Rail grinding took me a while to get comfortable with. You don't need to steer much once you're on a rail - the game auto-follows the path. What you do need to do is lean into the turns by tilting the stick slightly in the direction of the curve. And this builds up a grind boost that fires when the rail ends. Lean too hard and you fall off. Not enough and you miss the boost. It's one of those things that takes about ten attempts before it clicks. Sort of like learning to parallel park.
Item Strategy: Less Is More
In 24-player races, holding onto items is way more important than in any previous Mario Kart. The chaos density is so high that you will get hit within five seconds of going vulnerable. If you get a Super Horn or a Green Shell in first place, just keep it. Don't throw it at the person behind you for fun. The horn is your only defense against Blue Shells, and in Mario Kart World, Blue Shells actually track along the ground for the last section of their flight path, so the timing window is tighter than you'd expect.
Boombox - the new item - is weirdly underrated. It creates a shockwave that deflects all incoming projectiles for about three seconds.

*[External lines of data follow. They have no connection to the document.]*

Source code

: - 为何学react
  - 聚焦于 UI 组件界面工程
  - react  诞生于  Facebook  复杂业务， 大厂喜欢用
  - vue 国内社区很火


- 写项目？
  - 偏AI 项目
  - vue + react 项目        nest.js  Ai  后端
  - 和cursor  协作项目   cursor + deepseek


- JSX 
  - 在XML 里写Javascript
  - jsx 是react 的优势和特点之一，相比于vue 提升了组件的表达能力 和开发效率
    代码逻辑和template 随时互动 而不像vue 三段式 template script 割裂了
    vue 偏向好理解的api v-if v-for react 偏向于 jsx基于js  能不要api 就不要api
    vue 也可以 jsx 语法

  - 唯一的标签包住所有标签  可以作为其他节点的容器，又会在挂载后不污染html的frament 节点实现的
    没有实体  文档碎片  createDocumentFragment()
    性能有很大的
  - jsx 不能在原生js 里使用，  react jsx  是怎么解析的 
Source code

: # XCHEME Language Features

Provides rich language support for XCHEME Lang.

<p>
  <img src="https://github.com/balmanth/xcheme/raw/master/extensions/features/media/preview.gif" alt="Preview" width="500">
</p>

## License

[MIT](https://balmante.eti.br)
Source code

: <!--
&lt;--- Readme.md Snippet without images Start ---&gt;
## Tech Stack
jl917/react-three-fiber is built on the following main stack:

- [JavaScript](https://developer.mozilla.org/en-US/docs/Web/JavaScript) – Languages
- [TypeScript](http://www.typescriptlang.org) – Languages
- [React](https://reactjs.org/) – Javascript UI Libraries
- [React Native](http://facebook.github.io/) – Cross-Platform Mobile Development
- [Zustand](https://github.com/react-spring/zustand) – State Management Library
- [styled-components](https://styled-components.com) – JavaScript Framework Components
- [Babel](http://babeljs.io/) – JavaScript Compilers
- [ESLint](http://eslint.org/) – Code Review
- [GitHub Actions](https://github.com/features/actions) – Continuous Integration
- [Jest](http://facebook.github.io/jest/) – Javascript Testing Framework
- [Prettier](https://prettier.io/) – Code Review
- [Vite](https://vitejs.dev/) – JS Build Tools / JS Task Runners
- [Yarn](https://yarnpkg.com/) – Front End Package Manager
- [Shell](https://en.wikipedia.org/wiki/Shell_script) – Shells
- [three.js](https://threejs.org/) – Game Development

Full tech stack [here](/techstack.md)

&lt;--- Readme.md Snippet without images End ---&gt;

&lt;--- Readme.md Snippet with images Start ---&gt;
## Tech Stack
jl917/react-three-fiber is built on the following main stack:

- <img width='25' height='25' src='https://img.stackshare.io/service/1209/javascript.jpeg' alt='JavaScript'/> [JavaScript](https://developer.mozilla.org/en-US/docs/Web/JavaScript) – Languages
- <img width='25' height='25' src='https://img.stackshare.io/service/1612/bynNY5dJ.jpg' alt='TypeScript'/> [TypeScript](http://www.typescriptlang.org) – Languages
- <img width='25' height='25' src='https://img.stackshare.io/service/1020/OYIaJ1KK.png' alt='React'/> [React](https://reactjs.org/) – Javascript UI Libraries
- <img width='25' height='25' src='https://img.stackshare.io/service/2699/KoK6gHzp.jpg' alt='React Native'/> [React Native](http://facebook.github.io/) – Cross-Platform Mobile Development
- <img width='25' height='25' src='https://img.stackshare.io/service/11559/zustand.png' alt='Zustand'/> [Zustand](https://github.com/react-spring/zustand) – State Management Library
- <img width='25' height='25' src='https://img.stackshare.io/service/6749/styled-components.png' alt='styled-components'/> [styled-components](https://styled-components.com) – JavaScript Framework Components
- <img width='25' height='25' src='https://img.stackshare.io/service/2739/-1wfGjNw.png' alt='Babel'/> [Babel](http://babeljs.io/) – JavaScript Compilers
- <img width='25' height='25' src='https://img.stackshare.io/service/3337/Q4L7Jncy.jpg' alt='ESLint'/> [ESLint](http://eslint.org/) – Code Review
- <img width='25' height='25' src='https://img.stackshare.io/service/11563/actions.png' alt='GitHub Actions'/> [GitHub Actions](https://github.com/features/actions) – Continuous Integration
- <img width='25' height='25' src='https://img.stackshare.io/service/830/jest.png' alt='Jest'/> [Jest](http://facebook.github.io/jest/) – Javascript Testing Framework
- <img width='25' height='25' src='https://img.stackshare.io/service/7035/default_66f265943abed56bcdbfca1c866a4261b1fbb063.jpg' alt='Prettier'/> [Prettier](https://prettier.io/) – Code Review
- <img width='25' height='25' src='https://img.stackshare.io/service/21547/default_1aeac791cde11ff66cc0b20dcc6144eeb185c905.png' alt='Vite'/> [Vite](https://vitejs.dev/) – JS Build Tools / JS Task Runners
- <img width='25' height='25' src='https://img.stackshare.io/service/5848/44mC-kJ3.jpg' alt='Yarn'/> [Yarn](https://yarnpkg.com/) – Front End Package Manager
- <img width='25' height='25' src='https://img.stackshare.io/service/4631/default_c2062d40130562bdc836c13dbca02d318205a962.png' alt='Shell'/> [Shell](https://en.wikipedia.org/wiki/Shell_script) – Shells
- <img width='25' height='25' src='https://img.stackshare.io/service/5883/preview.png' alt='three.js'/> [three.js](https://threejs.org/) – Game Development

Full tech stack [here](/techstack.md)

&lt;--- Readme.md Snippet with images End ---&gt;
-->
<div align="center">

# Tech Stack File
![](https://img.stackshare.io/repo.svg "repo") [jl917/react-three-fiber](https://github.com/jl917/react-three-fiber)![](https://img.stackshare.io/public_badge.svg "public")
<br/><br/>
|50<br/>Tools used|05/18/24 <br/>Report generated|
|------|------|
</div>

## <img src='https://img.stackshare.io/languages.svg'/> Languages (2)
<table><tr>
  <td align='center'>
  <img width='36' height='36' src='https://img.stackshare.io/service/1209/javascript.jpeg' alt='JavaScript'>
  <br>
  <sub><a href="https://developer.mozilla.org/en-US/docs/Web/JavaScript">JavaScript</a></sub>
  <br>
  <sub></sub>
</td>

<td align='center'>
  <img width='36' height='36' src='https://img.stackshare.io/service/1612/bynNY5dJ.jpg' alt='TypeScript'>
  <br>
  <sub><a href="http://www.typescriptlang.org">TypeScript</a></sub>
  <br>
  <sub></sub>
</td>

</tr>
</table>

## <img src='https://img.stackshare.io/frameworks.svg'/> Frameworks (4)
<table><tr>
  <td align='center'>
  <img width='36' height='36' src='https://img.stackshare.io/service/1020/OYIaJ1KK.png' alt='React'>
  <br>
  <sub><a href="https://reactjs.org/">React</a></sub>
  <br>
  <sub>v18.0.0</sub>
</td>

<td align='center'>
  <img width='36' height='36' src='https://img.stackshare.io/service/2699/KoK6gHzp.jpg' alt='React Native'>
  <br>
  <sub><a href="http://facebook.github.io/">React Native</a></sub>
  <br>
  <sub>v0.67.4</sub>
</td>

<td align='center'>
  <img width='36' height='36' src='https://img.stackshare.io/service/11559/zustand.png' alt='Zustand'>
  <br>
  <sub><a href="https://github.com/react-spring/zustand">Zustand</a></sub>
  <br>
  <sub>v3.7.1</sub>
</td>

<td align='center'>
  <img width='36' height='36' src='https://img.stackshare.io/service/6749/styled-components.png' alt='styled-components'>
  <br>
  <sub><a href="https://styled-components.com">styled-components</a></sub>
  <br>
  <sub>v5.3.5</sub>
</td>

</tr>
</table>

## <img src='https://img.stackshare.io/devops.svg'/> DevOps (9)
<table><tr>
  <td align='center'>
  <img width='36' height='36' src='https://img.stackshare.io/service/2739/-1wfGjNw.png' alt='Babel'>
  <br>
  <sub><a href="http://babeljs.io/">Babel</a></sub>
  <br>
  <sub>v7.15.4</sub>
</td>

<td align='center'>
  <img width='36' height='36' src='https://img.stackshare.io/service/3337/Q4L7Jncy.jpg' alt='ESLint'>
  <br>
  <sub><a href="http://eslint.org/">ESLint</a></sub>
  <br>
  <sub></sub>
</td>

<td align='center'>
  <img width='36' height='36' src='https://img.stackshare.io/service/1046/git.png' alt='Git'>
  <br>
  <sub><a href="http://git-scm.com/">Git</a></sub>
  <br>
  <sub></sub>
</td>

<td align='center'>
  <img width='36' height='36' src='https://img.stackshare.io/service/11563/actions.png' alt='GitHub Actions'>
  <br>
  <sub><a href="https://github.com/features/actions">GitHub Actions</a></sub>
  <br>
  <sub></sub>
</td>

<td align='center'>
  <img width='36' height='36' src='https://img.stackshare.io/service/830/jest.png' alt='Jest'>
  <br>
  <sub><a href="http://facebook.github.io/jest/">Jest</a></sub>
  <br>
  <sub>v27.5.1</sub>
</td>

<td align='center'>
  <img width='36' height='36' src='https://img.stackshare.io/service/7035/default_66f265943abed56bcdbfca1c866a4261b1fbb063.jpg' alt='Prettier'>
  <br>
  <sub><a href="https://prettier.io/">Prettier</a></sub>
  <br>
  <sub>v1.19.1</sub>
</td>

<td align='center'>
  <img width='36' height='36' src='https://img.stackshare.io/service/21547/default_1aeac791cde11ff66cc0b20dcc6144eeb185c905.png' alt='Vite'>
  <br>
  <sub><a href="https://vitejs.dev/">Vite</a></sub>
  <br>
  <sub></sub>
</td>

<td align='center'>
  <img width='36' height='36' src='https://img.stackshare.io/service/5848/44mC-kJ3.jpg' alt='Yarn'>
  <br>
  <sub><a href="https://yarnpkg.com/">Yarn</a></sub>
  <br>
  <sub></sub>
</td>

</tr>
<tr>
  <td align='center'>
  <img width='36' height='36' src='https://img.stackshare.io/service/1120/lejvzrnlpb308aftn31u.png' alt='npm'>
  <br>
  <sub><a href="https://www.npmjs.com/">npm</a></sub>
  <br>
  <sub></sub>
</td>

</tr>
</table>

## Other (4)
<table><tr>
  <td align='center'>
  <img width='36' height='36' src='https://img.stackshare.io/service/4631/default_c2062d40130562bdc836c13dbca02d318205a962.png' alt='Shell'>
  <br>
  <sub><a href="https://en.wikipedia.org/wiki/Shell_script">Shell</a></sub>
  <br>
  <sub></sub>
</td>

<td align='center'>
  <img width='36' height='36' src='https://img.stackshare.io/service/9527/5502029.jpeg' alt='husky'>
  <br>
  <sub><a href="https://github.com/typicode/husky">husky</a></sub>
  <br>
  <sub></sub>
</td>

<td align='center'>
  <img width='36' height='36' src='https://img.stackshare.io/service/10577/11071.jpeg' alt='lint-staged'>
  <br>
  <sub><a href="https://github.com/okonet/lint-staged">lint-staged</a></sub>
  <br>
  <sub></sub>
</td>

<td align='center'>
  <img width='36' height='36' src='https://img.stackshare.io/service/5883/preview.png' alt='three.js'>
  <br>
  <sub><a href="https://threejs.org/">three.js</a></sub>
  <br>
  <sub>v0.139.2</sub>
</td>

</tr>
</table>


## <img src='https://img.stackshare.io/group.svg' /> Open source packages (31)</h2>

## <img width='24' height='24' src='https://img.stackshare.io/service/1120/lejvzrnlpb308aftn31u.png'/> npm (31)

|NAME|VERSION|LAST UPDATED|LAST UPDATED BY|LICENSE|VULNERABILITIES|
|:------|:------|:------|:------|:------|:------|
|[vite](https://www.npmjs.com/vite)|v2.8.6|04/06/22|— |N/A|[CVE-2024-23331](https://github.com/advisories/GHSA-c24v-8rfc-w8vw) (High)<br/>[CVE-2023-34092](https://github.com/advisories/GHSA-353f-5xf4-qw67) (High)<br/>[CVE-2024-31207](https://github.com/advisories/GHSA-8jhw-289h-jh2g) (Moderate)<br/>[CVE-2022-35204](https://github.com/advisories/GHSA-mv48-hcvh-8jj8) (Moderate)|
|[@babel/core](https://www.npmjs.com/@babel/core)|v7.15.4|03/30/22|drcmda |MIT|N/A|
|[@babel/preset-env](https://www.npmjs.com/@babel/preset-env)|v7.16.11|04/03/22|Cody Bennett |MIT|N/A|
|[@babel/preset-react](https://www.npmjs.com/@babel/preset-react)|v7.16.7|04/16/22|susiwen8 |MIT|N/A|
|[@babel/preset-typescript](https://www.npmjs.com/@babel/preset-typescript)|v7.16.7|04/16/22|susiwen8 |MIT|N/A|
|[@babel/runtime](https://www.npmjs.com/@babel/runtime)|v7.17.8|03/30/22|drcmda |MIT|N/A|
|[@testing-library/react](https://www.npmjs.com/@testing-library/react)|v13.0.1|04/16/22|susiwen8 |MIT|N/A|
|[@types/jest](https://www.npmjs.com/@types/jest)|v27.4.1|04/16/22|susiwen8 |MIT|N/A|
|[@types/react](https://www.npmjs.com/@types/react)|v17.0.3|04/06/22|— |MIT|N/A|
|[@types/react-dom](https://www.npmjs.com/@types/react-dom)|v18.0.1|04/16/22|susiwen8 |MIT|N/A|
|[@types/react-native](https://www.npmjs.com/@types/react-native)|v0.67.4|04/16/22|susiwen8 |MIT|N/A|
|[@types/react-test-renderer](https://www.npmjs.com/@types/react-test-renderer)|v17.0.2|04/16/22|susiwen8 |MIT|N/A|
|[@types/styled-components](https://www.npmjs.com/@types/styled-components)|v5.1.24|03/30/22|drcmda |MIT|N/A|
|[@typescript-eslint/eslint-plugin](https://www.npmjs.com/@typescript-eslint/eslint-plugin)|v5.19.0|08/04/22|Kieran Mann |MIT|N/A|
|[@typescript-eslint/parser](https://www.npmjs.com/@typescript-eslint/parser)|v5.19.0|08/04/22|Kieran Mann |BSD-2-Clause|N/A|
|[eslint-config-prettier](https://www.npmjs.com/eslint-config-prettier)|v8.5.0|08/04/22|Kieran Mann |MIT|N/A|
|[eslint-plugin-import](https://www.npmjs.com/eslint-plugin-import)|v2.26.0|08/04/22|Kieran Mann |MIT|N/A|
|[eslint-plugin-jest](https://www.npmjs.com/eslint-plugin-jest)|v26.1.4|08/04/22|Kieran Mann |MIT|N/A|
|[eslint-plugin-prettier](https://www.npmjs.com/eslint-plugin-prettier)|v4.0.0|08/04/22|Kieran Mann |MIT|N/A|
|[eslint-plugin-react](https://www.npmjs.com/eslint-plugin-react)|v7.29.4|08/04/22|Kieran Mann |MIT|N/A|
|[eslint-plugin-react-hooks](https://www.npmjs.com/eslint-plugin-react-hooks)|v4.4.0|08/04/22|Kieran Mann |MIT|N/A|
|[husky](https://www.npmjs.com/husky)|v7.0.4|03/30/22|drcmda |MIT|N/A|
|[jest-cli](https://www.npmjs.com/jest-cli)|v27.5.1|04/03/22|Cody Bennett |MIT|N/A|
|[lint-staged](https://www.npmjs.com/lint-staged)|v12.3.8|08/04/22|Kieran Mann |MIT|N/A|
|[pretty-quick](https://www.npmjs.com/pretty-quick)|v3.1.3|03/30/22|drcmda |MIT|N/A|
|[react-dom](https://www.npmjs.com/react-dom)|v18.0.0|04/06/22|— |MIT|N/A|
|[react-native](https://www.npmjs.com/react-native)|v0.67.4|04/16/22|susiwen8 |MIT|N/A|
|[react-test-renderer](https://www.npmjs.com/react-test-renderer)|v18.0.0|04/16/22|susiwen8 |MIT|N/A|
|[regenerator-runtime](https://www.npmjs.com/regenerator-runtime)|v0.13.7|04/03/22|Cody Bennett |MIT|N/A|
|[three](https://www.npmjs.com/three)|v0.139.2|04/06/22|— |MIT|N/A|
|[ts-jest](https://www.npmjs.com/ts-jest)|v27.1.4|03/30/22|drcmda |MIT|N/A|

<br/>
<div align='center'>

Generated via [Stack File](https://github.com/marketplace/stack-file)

I ignored it for the first week because it felt like a worse Super Horn, but it actually blocks Red Shells, Green Shells, Fire Flowers, everything. In a 24-player pack, three seconds of immunity is an eternity. And tbh I still forget to use it half the time.
One thing I learned the hard way: the Feather item from Mario Kart 8 Deluxe is back, and it now lets you perform a high jump in addition to the hop. You can use it to skip entire sections of track if you know where the shortcuts are. On Mario Circuit, there's a Feather jump over the fountain that saves about two seconds. It's risky - if you miss the landing, you get reset - but when it works, it's glorious.
Offline Practice That Actually Helps
Before jumping into online, spend an hour in Free Roam mode. It's not just a photo mode gimmick. You can drive between all the tracks seamlessly, which means you can practice specific corners, rail sections, and shortcut approaches without the pressure of a race. Drive from Mario Circuit into Mushroom Gorge, find the shortcuts, experiment with different vehicles. The game has boats, snowmobiles, tractors, jet skis, and even jets now, and every vehicle type handles differently. A jet ski on the water section of Koopa Beach is night and day different from trying to plow through it with a standard kart.
Also, run through the 50cc Grand Prix at least once before touching anything higher. The AI in 200cc is genuinely aggressive - not just fast, but actually smart about item usage and blocking. You need to know the track layouts before dealing with that.
Final Bits
But don't stress about unlocking everything immediately. With 50+ characters, alternate costumes, and vehicle variants tied to different conditions, the unlock grind is real. But focus on learning two or three tracks well before expanding. I spent my first weekend just running Crown City and Mario Circuit until I could consistently podium, and that foundation made every other track easier to learn. That's really the whole game right there. Learn the tracks, learn the feel, the rest follows. The shortcuts, the drift timing, the item strategy - you get the idea. It all builds on those first few hours of track familiarity.